[Stored data]

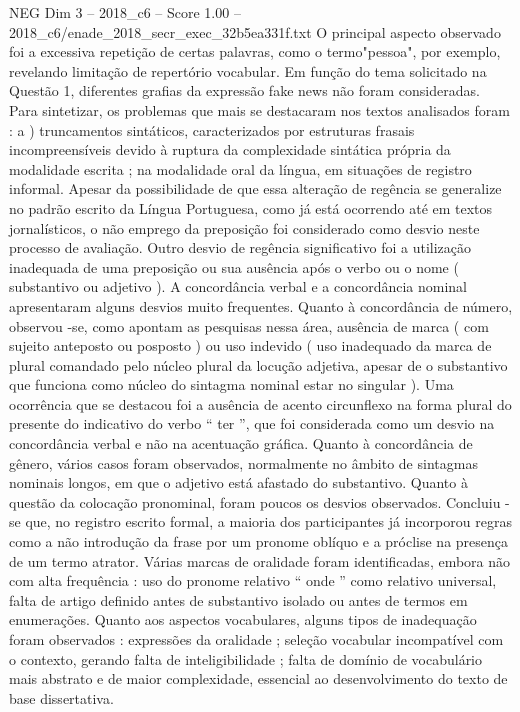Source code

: \begin{textsample}{NEG Dim 3 – 2018\_c6 – Score 1.00 – 2018\_c6/enade\_2018\_secr\_exec\_32b5ea331f.txt}
O principal aspecto observado foi a excessiva repetição de certas palavras, como o termo"pessoa", por exemplo, revelando limitação de repertório vocabular.
Em função do tema solicitado na Questão 1, diferentes grafias da expressão fake news não foram consideradas.
Para sintetizar, os problemas que mais se destacaram nos textos analisados foram : a ) truncamentos sintáticos, caracterizados por estruturas frasais incompreensíveis devido à ruptura da complexidade sintática própria da modalidade escrita ; na modalidade oral da língua, em situações de registro informal.
Apesar da possibilidade de que essa alteração de regência se generalize no padrão escrito da Língua Portuguesa, como já está ocorrendo até em textos jornalísticos, o não emprego da preposição foi considerado como desvio neste processo de avaliação.
Outro desvio de regência significativo foi a utilização inadequada de uma preposição ou sua ausência após o verbo ou o nome ( substantivo ou adjetivo ).
A concordância verbal e a concordância nominal apresentaram alguns desvios muito frequentes.
Quanto à concordância de número, observou -se, como apontam as pesquisas nessa área, ausência de marca ( com sujeito anteposto ou posposto ) ou uso indevido ( uso inadequado da marca de plural comandado pelo núcleo plural da locução adjetiva, apesar de o substantivo que funciona como núcleo do sintagma nominal estar no singular ).
Uma ocorrência que se destacou foi a ausência de acento circunflexo na forma plural do presente do indicativo do verbo “ ter ”, que foi considerada como um desvio na concordância verbal e não na acentuação gráfica.
Quanto à concordância de gênero, vários casos foram observados, normalmente no âmbito de sintagmas nominais longos, em que o adjetivo está afastado do substantivo.
Quanto à questão da colocação pronominal, foram poucos os desvios observados.
Concluiu -se que, no registro escrito formal, a maioria dos participantes já incorporou regras como a não introdução da frase por um pronome oblíquo e a próclise na presença de um termo atrator.
Várias marcas de oralidade foram identificadas, embora não com alta frequência : uso do pronome relativo “ onde ” como relativo universal, falta de artigo definido antes de substantivo isolado ou antes de termos em enumerações.
Quanto aos aspectos vocabulares, alguns tipos de inadequação foram observados : expressões da oralidade ; seleção vocabular incompatível com o contexto, gerando falta de inteligibilidade ; falta de domínio de vocabulário mais abstrato e de maior complexidade, essencial ao desenvolvimento do texto de base dissertativa.

\end{textsample}
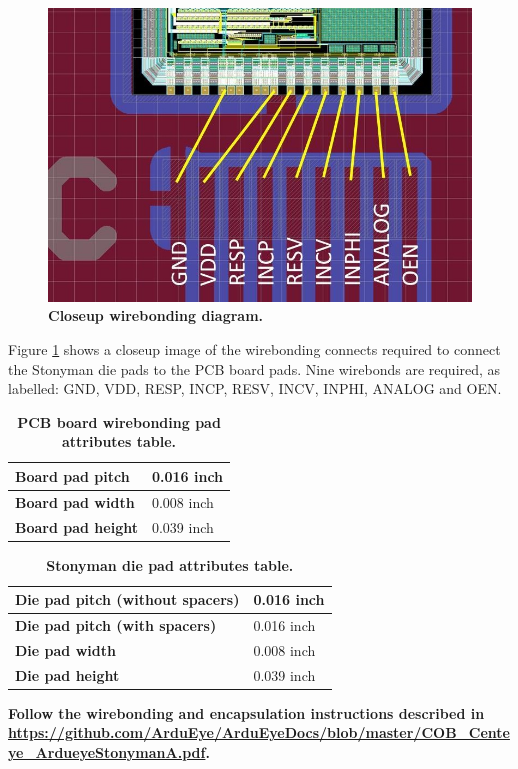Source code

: \documentclass[12pt,letterpaper]{report}
\begin{document}
\begin{figure}[h!]
 \centering
 \includegraphics[width=1.0\textwidth]{centeye/stonyman-wirebonding-closeup.jpg}
 \caption[b]{\textbf{Closeup wirebonding diagram.}}
 \label{fig-wirebonding-closeup}
\end{figure}

\noindent
Figure \ref{fig-wirebonding-closeup} shows a closeup image of the wirebonding
connects required to connect the Stonyman die pads to the PCB board pads.  Nine
wirebonds are required, as labelled: GND, VDD, RESP, INCP, RESV, INCV, INPHI,
ANALOG and OEN.

\begin{table}[!ht]
   \centering
   \begin{tabular}{|l|l|}
      \hline
      \textbf{Board pad pitch} & 0.016 inch \\
      \hline
      \textbf{Board pad width} & 0.008 inch \\
      \hline
      \textbf{Board pad height} & 0.039 inch \\
      \hline
   \end{tabular}
   \caption{\textbf{PCB board wirebonding pad attributes table.}}
   \label{table-pads-board}
\end{table}

\begin{table}[!ht]
   \centering
   \begin{tabular}{|l|l|}
      \hline
      \textbf{Die pad pitch (without spacers)} & 0.016 inch \\
      \hline
      \textbf{Die pad pitch (with spacers)} & 0.016 inch \\
      \hline
      \textbf{Die pad width} & 0.008 inch \\
      \hline
      \textbf{Die pad height} & 0.039 inch \\
      \hline
   \end{tabular}
   \caption{\textbf{Stonyman die pad attributes table.}}
   \label{table-pads-die}
\end{table}

\noindent
\bf Follow the wirebonding and encapsulation instructions described in
\url{https://github.com/ArduEye/ArduEyeDocs/blob/master/COB_Centeye_ArdueyeStonymanA.pdf}.
\end{document}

Work instructions
May I have only the lines from the start of the data through the line containing "Para sintetizar, os", both included, reproduced exactly and without the pictures?

Answer area
Source code

: \begin{textsample}{NEG Dim 3 – 2018\_c6 – Score 1.00 – 2018\_c6/enade\_2018\_secr\_exec\_32b5ea331f.txt}
O principal aspecto observado foi a excessiva repetição de certas palavras, como o termo"pessoa", por exemplo, revelando limitação de repertório vocabular.
Em função do tema solicitado na Questão 1, diferentes grafias da expressão fake news não foram consideradas.
Para sintetizar, os problemas que mais se destacaram nos textos analisados foram : a ) truncamentos sintáticos, caracterizados por estruturas frasais incompreensíveis devido à ruptura da complexidade sintática própria da modalidade escrita ; na modalidade oral da língua, em situações de registro informal.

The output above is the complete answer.